Vue des toits et des cheminées. cl Manfred Heyde Wikipédia
Par Jean-Jacques Talpin.
En 2027, le domaine national de Chambord devait être la vitrine d’un grand spectacle historique proposé par deux références du milieu culturel : Patrick Boucheron et Mohamed El-Khatib. Le premier est un historien reconnu, professeur au Collège de France à qui l’on doit notamment le scénario du spectacle d’ouverture des Jeux Olympiques de Paris en 2024. Le second est un des metteurs en scène les plus en vue de la scène théâtrale nationale et même internationale. Mais c’est aussi un enfant du pays : né à Beaugency, Mohamed El-Khatib a vécu à Meung-sur-Loire et a étudié au lycée Pothier d’Orléans avant de s’envoler vers une gloire théâtrale. L’Orléanais a d’ailleurs été le cadre de deux de ses spectacles : « Finir en beauté » où il racontait la fin de vie de sa mère au CHR d’Orléans. Et « Renault 12 » ; road trip entre Orléans et le Maroc.
Une histoire « woke » ?
Avec l’aval et le soutien de la région Centre-Val de Loire, ces deux intellectuels préparaient donc un spectacle pour Chambord. Mais c’était compter sans la mobilisation de l’extrême droite qui a vu dans ce probable spectacle un son et lumière « woke », une ode au gauchisme et à la militance de gauche. C’est pourquoi le directeur du domaine national de Chambord, Pierre Dubreuil a mis fin à ce projet, pourtant déjà en partie élaboré, comme l’a révélé le journal Libération dans son édition du 23 octobre. Pour le directeur de Chambord, son château ne devait « pas être l’otage d’un discours militant » tout en refusant « une vision hémiplégique de l’histoire » « d’un camp contre un autre ». Contactés par Libération, les deux concepteurs du projet ont réagi : « Parler, nous concernant, d’une vision hémiplégique de l’histoire, est une insulte faite à toutes celles et ceux qui ont lutté pour l’égalité des droits, la justice et la démocratie en France ».
L’argument du coût !
Pierre Dubreuil avance un autre argument pour justifier la déprogrammation : le coût trop important du spectacle estimé à deux millions d’euros alors même que le château est à la recherche de fonds pour rénover une de ses ailes en mauvais état. Les recettes du son et lumière devaient d’ailleurs contribuer au financement des travaux prévus dans l’aile François 1er. Mais pour Patrick Boucheron et Mohamed El-Khatib cette explication financière est « secondaire ». « L’exploitation du projet, expliquent-ils dans Libération, permettait de parvenir à l’équilibre tout en favorisant des prix d’entrée accessibles ».

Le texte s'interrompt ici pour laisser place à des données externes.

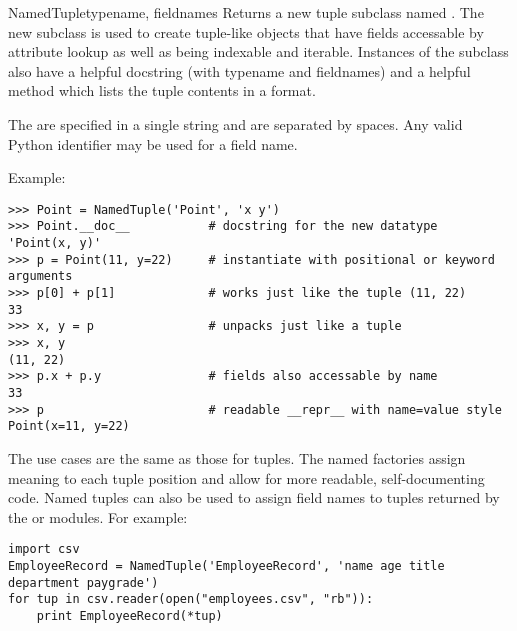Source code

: \begin{funcdesc}{NamedTuple}{typename, fieldnames}
  Returns a new tuple subclass named .  The new subclass is used
  to create tuple-like objects that have fields accessable by attribute
  lookup as well as being indexable and iterable.  Instances of the subclass
  also have a helpful docstring (with typename and fieldnames) and a helpful
   method which lists the tuple contents in a 
  format.

  The  are specified in a single string and are separated by spaces.
  Any valid Python identifier may be used for a field name.

  Example:
  \begin{verbatim}
>>> Point = NamedTuple('Point', 'x y')
>>> Point.__doc__           # docstring for the new datatype
'Point(x, y)'
>>> p = Point(11, y=22)     # instantiate with positional or keyword arguments
>>> p[0] + p[1]             # works just like the tuple (11, 22)
33
>>> x, y = p                # unpacks just like a tuple
>>> x, y
(11, 22)
>>> p.x + p.y               # fields also accessable by name
33
>>> p                       # readable __repr__ with name=value style
Point(x=11, y=22)  
\end{verbatim}

  The use cases are the same as those for tuples.  The named factories
  assign meaning to each tuple position and allow for more readable,
  self-documenting code.  Named tuples can also be used to assign field names 
  to tuples
  returned by the  or  modules.  For example:

  \begin{verbatim}
import csv
EmployeeRecord = NamedTuple('EmployeeRecord', 'name age title department paygrade')
for tup in csv.reader(open("employees.csv", "rb")):
    print EmployeeRecord(*tup)
\end{verbatim}

\end{funcdesc}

Un gage donné à l’extrême droite !
L’explication de cette annulation pourrait être plus politique comme le suggèrent des acteurs du monde culturel. Et Chambord pourrait être victime de la guerre culturelle engagée par l’extrême droite. À l’image du Puy du Fou et de Philippe de Villiers, relayée aujourd’hui par le milliardaire traditionaliste et exilé fiscal, Pierre-Édouard Stérin, la cathosphère d’extrême droite a fait de l’histoire et des spectacles historiques un nouveau champ de bataille culturelle. La cathosphère a, en effet, fait de ces spectacles historiques vantant la France traditionnelle et pré-révolutionnaire une priorité pour réécrire le « roman national » qui serait mis à mal par des historiens mal pensants. Pierre Dubreuil, se posant en garant d’une écriture de l’histoire, aurait donc refusé de choisir entre une tendance « woke » et un engagement traditionaliste au profit d’une histoire plus « inclusive » et consensuelle.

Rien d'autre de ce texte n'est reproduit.